1. The riposte humorous:  Hexameters! Longfellowish sprawling hexameters.

2. Noticing a flaw in the joke: Wait, no. Archy the cockroach liked hexameters because he had six feet. Ents all have two feet.

3. Transfiguration: But ents have lots of toes. Ent-latin should have big feet with lots of syllables.

4. Observation: They do. The first line is definitely one long foot. I suppose it’s possible to argue that the second line is a jumble of small troches and dactyls, or maybe iambs and anapests with stray syllables at either end, but that’s not how I hear it.

⏑⏑/⏑⏑⏑⏑/⏑⏑⏑/⏑⏑/
In the willow-meads of Tasarinan I walked in the spring.
/⏑/⏑⏑/⏑⏑/⏑/⏑/⏑⏑
Ah, the sight and the smell of the spring in Nan-Tasarion!

LotR, III, iv

5. Following the thought wherever: How could we construct a sound-pattern for big feet that makes them into poetry? Alliteration is matching the sound at the beginning of the foot. Rhyme is matching the sound at the end. If we’re just using iambs and troches, rhyme and alliteration are our only choices. With big feet, though, we have the possibility of matching sounds elsewhere. That would be a novel poetic structure!  Dactyls have three syllables. Can we match the middle consonant?

6. Noticing that someone smarter is ‘way ahead of me:  “Errantry” has lots of that kind of central sound-match. It’s neither rhyme nor alliteration, but my ears enjoy it the same way.

he built a gilded gondola
to wander in and had in her
a load of yellow oranges
and porridge for his provender…

The Adventures of Tom Bombadil, 3.

7. The unexpected arrival:  J.R.R. Tolkien was a Modernist writer, and “the most striking element of modernist poetry is the invention and experimentation of new modes of expression.” This is what my heroes in the Oulipo are interested in, too.  This is derived from a root as mathematical as any of their self-imposed constraints.
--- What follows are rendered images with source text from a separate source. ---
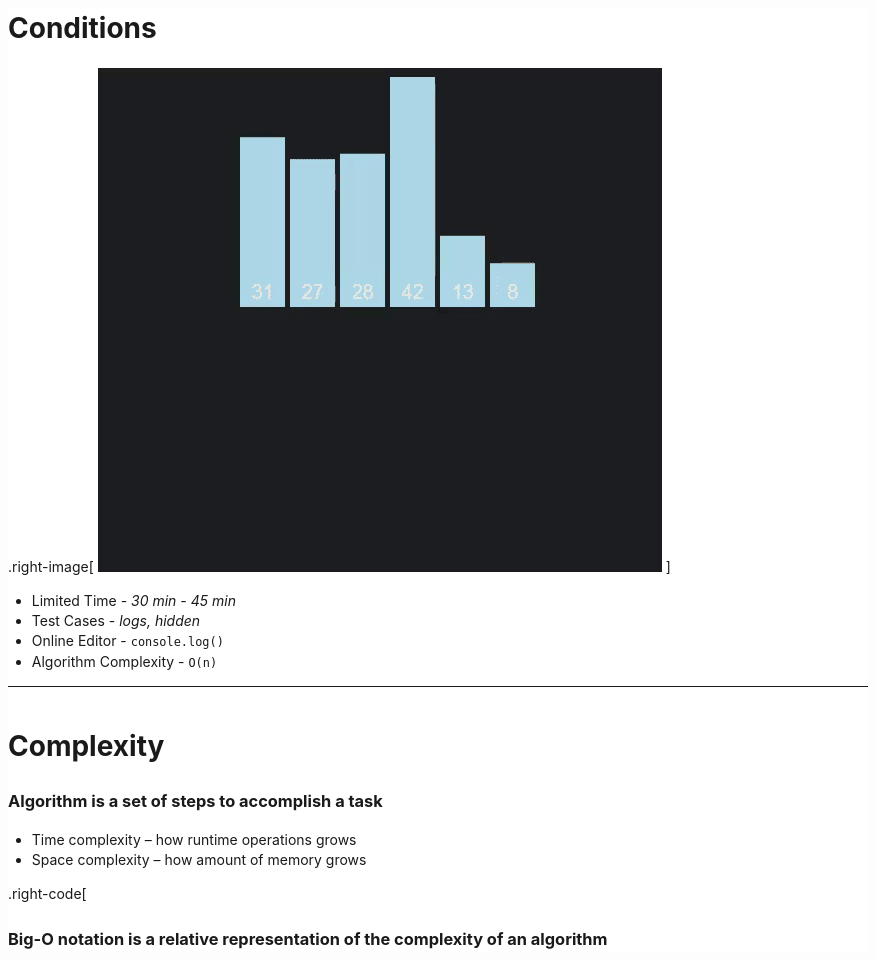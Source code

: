 
# Conditions

.right-image[
  ![sort](assets/merge-sort-animation.gif)
]

- Limited Time - *30 min - 45 min*
- Test Cases - *logs, hidden*
- Online Editor - `console.log()`
- Algorithm Complexity - `O(n)`

---

# Complexity

### Algorithm is a set of steps to accomplish a task 

- Time complexity – how runtime operations grows
- Space complexity – how amount of memory grows 

.right-code[
### Big-O notation is a relative representation of the complexity of an algorithm
  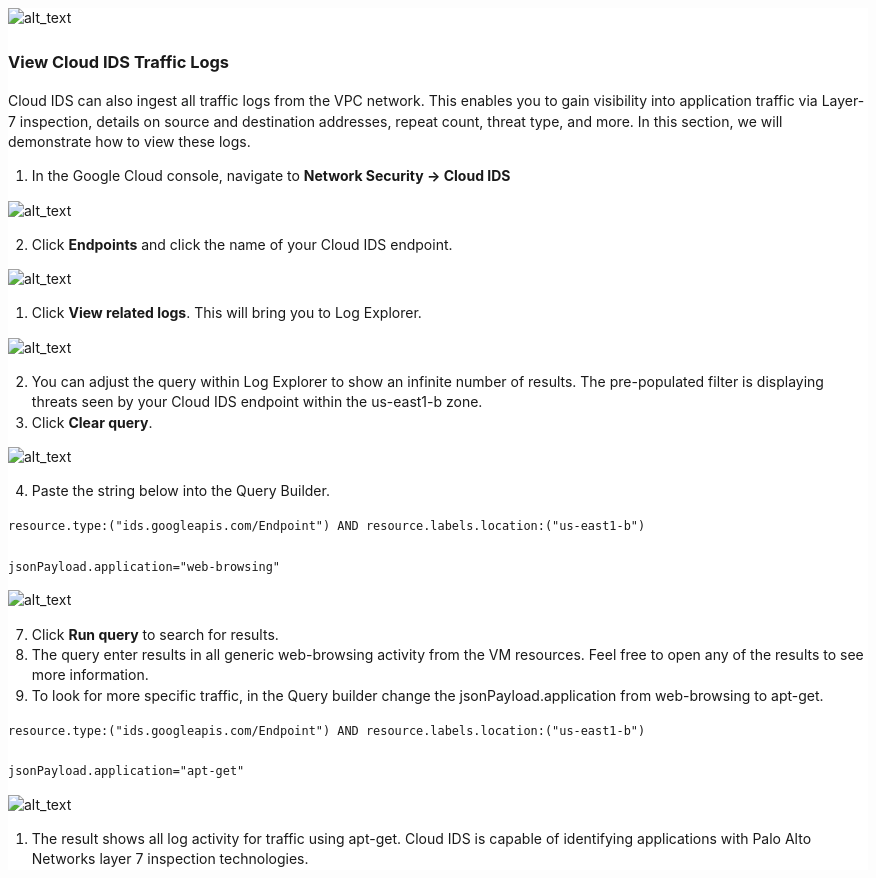 ![alt_text](https://raw.githubusercontent.com/wwce/gcp-tf-cloud-ids-lab/0ae6302a0f7a146c596223589339312dc7690618/images/image29.png "image_tooltip")

### View Cloud IDS Traffic Logs

Cloud IDS can also ingest all traffic logs from the VPC network.  This enables you to gain visibility into application traffic via Layer-7 inspection, details on source and destination addresses, repeat count, threat type, and more.   In this section, we will demonstrate how to view these logs. 

1. In the Google Cloud console, navigate to **Network Security → Cloud IDS**

![alt_text](https://raw.githubusercontent.com/wwce/gcp-tf-cloud-ids-lab/0ae6302a0f7a146c596223589339312dc7690618/images/image30.png "image_tooltip")


2. Click **Endpoints** and click the name of your Cloud IDS endpoint. 

![alt_text](https://raw.githubusercontent.com/wwce/gcp-tf-cloud-ids-lab/0ae6302a0f7a146c596223589339312dc7690618/images/image31.png "image_tooltip")


1. Click **View related logs**.  This will bring you to Log Explorer. 

![alt_text](https://raw.githubusercontent.com/wwce/gcp-tf-cloud-ids-lab/0ae6302a0f7a146c596223589339312dc7690618/images/image32.png "image_tooltip")

2. You can adjust the query within Log Explorer to show an infinite number of results.  The pre-populated filter is displaying threats seen by your Cloud IDS endpoint within the us-east1-b zone.
3. Click **Clear query**.  

![alt_text](https://raw.githubusercontent.com/wwce/gcp-tf-cloud-ids-lab/0ae6302a0f7a146c596223589339312dc7690618/images/image33.png "image_tooltip")

4. Paste the string below into the Query Builder.  

```
resource.type:("ids.googleapis.com/Endpoint") AND resource.labels.location:("us-east1-b")

jsonPayload.application="web-browsing"
```

![alt_text](https://raw.githubusercontent.com/wwce/gcp-tf-cloud-ids-lab/0ae6302a0f7a146c596223589339312dc7690618/images/image34.png "image_tooltip")


7. Click **Run query** to search for results.
8. The query enter results in all generic web-browsing activity from the VM resources.  Feel free to open any of the results to  see more information. 
9. To look for more specific traffic, in the Query builder change the jsonPayload.application from web-browsing to apt-get. 

```
resource.type:("ids.googleapis.com/Endpoint") AND resource.labels.location:("us-east1-b")

jsonPayload.application="apt-get"
```

![alt_text](https://raw.githubusercontent.com/wwce/gcp-tf-cloud-ids-lab/0ae6302a0f7a146c596223589339312dc7690618/images/image35.png "image_tooltip")


1.  The result shows all log activity for traffic using apt-get.  Cloud IDS is capable of identifying applications with Palo Alto Networks layer 7 inspection technologies. 
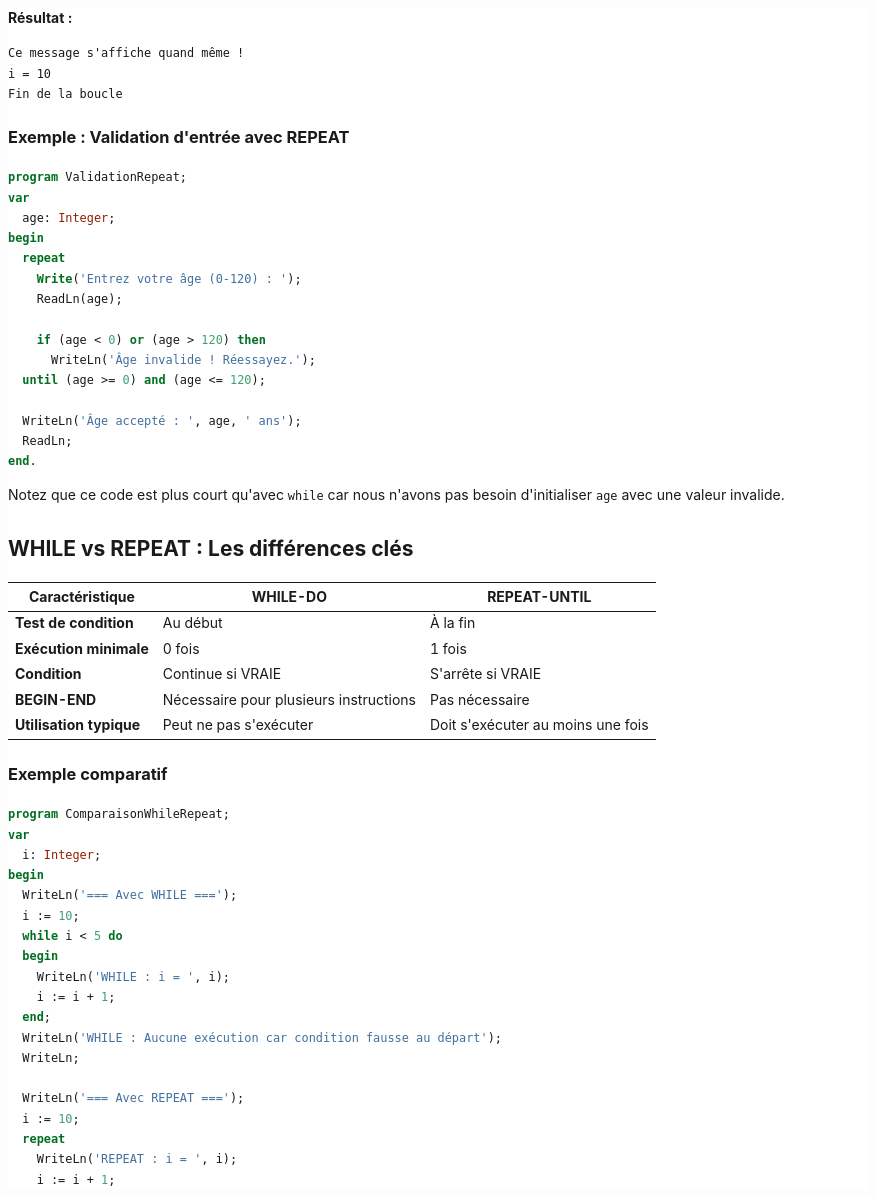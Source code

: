 **Résultat :**
```
Ce message s'affiche quand même !
i = 10
Fin de la boucle
```

### Exemple : Validation d'entrée avec REPEAT

```pascal
program ValidationRepeat;
var
  age: Integer;
begin
  repeat
    Write('Entrez votre âge (0-120) : ');
    ReadLn(age);

    if (age < 0) or (age > 120) then
      WriteLn('Âge invalide ! Réessayez.');
  until (age >= 0) and (age <= 120);

  WriteLn('Âge accepté : ', age, ' ans');
  ReadLn;
end.
```

Notez que ce code est plus court qu'avec `while` car nous n'avons pas besoin d'initialiser `age` avec une valeur invalide.

## WHILE vs REPEAT : Les différences clés

| Caractéristique | WHILE-DO | REPEAT-UNTIL |
|----------------|----------|--------------|
| **Test de condition** | Au début | À la fin |
| **Exécution minimale** | 0 fois | 1 fois |
| **Condition** | Continue si VRAIE | S'arrête si VRAIE |
| **BEGIN-END** | Nécessaire pour plusieurs instructions | Pas nécessaire |
| **Utilisation typique** | Peut ne pas s'exécuter | Doit s'exécuter au moins une fois |

### Exemple comparatif

```pascal
program ComparaisonWhileRepeat;
var
  i: Integer;
begin
  WriteLn('=== Avec WHILE ===');
  i := 10;
  while i < 5 do
  begin
    WriteLn('WHILE : i = ', i);
    i := i + 1;
  end;
  WriteLn('WHILE : Aucune exécution car condition fausse au départ');
  WriteLn;

  WriteLn('=== Avec REPEAT ===');
  i := 10;
  repeat
    WriteLn('REPEAT : i = ', i);
    i := i + 1;
```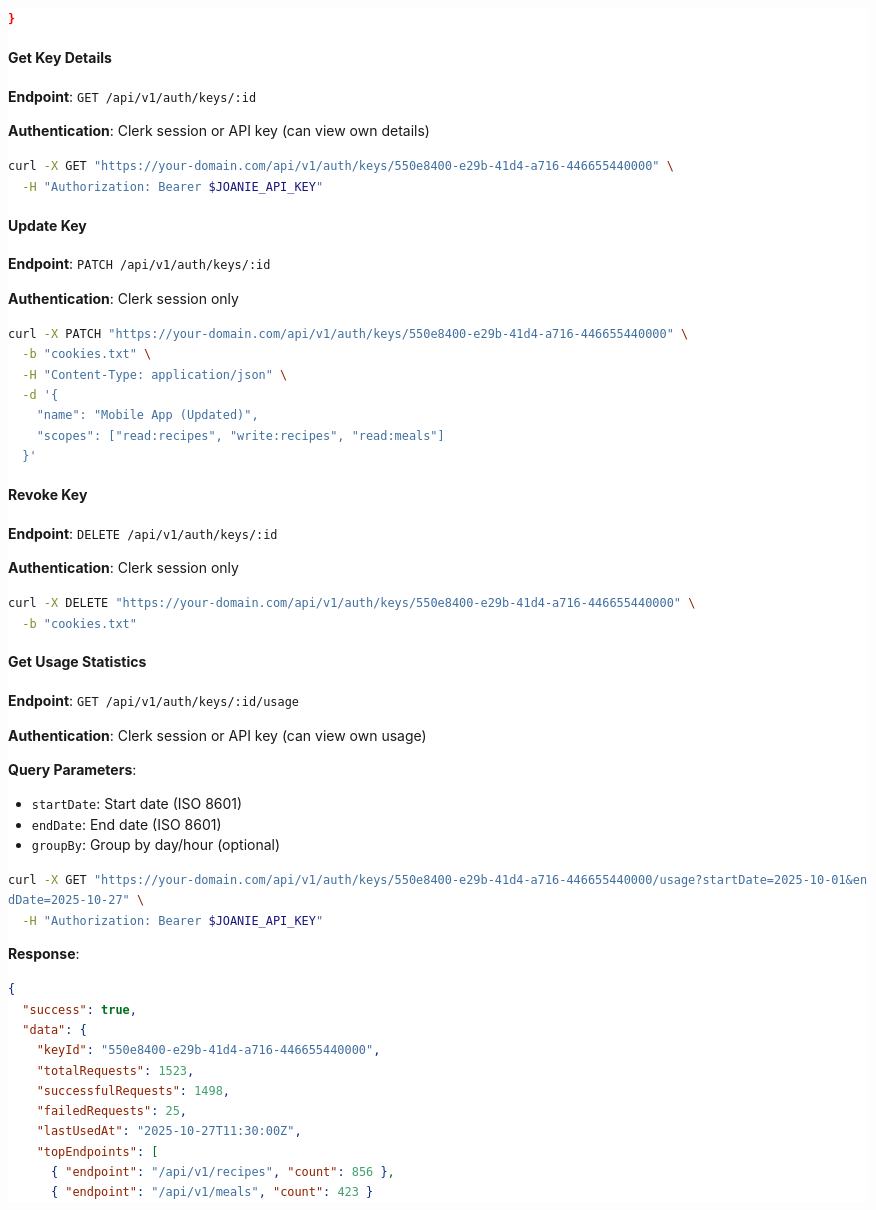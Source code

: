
 ```json
}
```

#### Get Key Details

**Endpoint**: `GET /api/v1/auth/keys/:id`

**Authentication**: Clerk session or API key (can view own details)

```bash
curl -X GET "https://your-domain.com/api/v1/auth/keys/550e8400-e29b-41d4-a716-446655440000" \
  -H "Authorization: Bearer $JOANIE_API_KEY"
```

#### Update Key

**Endpoint**: `PATCH /api/v1/auth/keys/:id`

**Authentication**: Clerk session only

```bash
curl -X PATCH "https://your-domain.com/api/v1/auth/keys/550e8400-e29b-41d4-a716-446655440000" \
  -b "cookies.txt" \
  -H "Content-Type: application/json" \
  -d '{
    "name": "Mobile App (Updated)",
    "scopes": ["read:recipes", "write:recipes", "read:meals"]
  }'
```

#### Revoke Key

**Endpoint**: `DELETE /api/v1/auth/keys/:id`

**Authentication**: Clerk session only

```bash
curl -X DELETE "https://your-domain.com/api/v1/auth/keys/550e8400-e29b-41d4-a716-446655440000" \
  -b "cookies.txt"
```

#### Get Usage Statistics

**Endpoint**: `GET /api/v1/auth/keys/:id/usage`

**Authentication**: Clerk session or API key (can view own usage)

**Query Parameters**:
- `startDate`: Start date (ISO 8601)
- `endDate`: End date (ISO 8601)
- `groupBy`: Group by day/hour (optional)

```bash
curl -X GET "https://your-domain.com/api/v1/auth/keys/550e8400-e29b-41d4-a716-446655440000/usage?startDate=2025-10-01&endDate=2025-10-27" \
  -H "Authorization: Bearer $JOANIE_API_KEY"
```

**Response**:
```json
{
  "success": true,
  "data": {
    "keyId": "550e8400-e29b-41d4-a716-446655440000",
    "totalRequests": 1523,
    "successfulRequests": 1498,
    "failedRequests": 25,
    "lastUsedAt": "2025-10-27T11:30:00Z",
    "topEndpoints": [
      { "endpoint": "/api/v1/recipes", "count": 856 },
      { "endpoint": "/api/v1/meals", "count": 423 }
```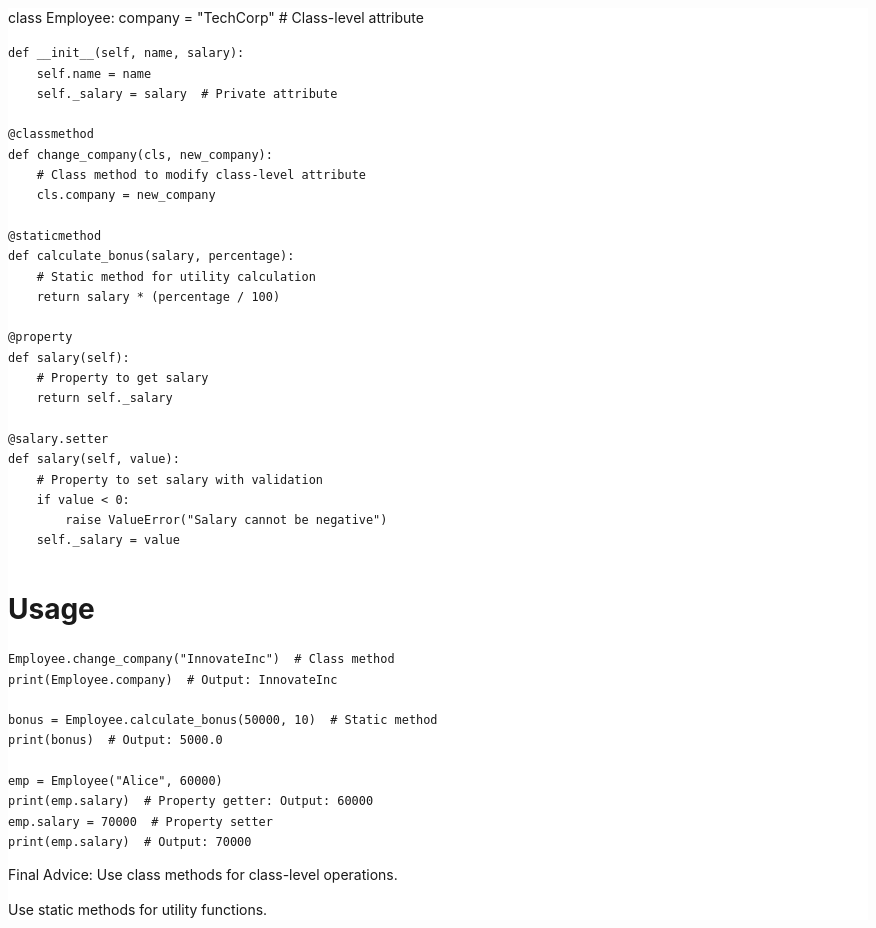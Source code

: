class Employee:
    company = "TechCorp"  # Class-level attribute

    def __init__(self, name, salary):
        self.name = name
        self._salary = salary  # Private attribute

    @classmethod
    def change_company(cls, new_company):
        # Class method to modify class-level attribute
        cls.company = new_company

    @staticmethod
    def calculate_bonus(salary, percentage):
        # Static method for utility calculation
        return salary * (percentage / 100)

    @property
    def salary(self):
        # Property to get salary
        return self._salary

    @salary.setter
    def salary(self, value):
        # Property to set salary with validation
        if value < 0:
            raise ValueError("Salary cannot be negative")
        self._salary = value

# Usage
```
Employee.change_company("InnovateInc")  # Class method
print(Employee.company)  # Output: InnovateInc

bonus = Employee.calculate_bonus(50000, 10)  # Static method
print(bonus)  # Output: 5000.0

emp = Employee("Alice", 60000)
print(emp.salary)  # Property getter: Output: 60000
emp.salary = 70000  # Property setter
print(emp.salary)  # Output: 70000
```
Final Advice:
Use class methods for class-level operations.

Use static methods for utility functions.
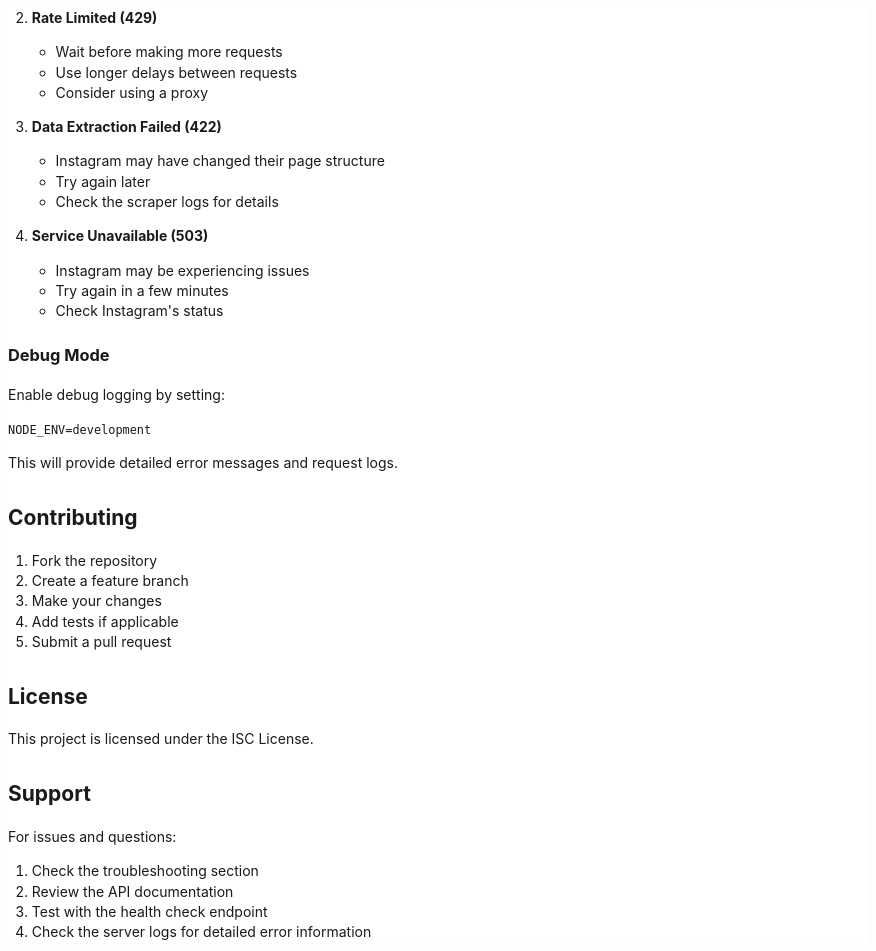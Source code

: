 2. **Rate Limited (429)**
   - Wait before making more requests
   - Use longer delays between requests
   - Consider using a proxy

3. **Data Extraction Failed (422)**
   - Instagram may have changed their page structure
   - Try again later
   - Check the scraper logs for details

4. **Service Unavailable (503)**
   - Instagram may be experiencing issues
   - Try again in a few minutes
   - Check Instagram's status

### Debug Mode

Enable debug logging by setting:
```env
NODE_ENV=development
```

This will provide detailed error messages and request logs.

## Contributing

1. Fork the repository
2. Create a feature branch
3. Make your changes
4. Add tests if applicable
5. Submit a pull request

## License

This project is licensed under the ISC License.

## Support

For issues and questions:
1. Check the troubleshooting section
2. Review the API documentation
3. Test with the health check endpoint
4. Check the server logs for detailed error information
Up at the top of the page, I promised a meaningful conclusion.  Coincidentally, Dimitra Fimi just published an essay in the Times Literary Supplement about world-building.  She points out that writing speculative fiction is about creating a different set of rules from those we see in the world around us, and writing your story in strict adherence to those rules.  But, she says, that’s exactly what the Oulipians do, except they’re doing it at the level of the text, while fantasy and science-fiction writers do it at the level of the story. So it’s entirely reasonable that JRRT was doing this on purpose,working on both levels at once.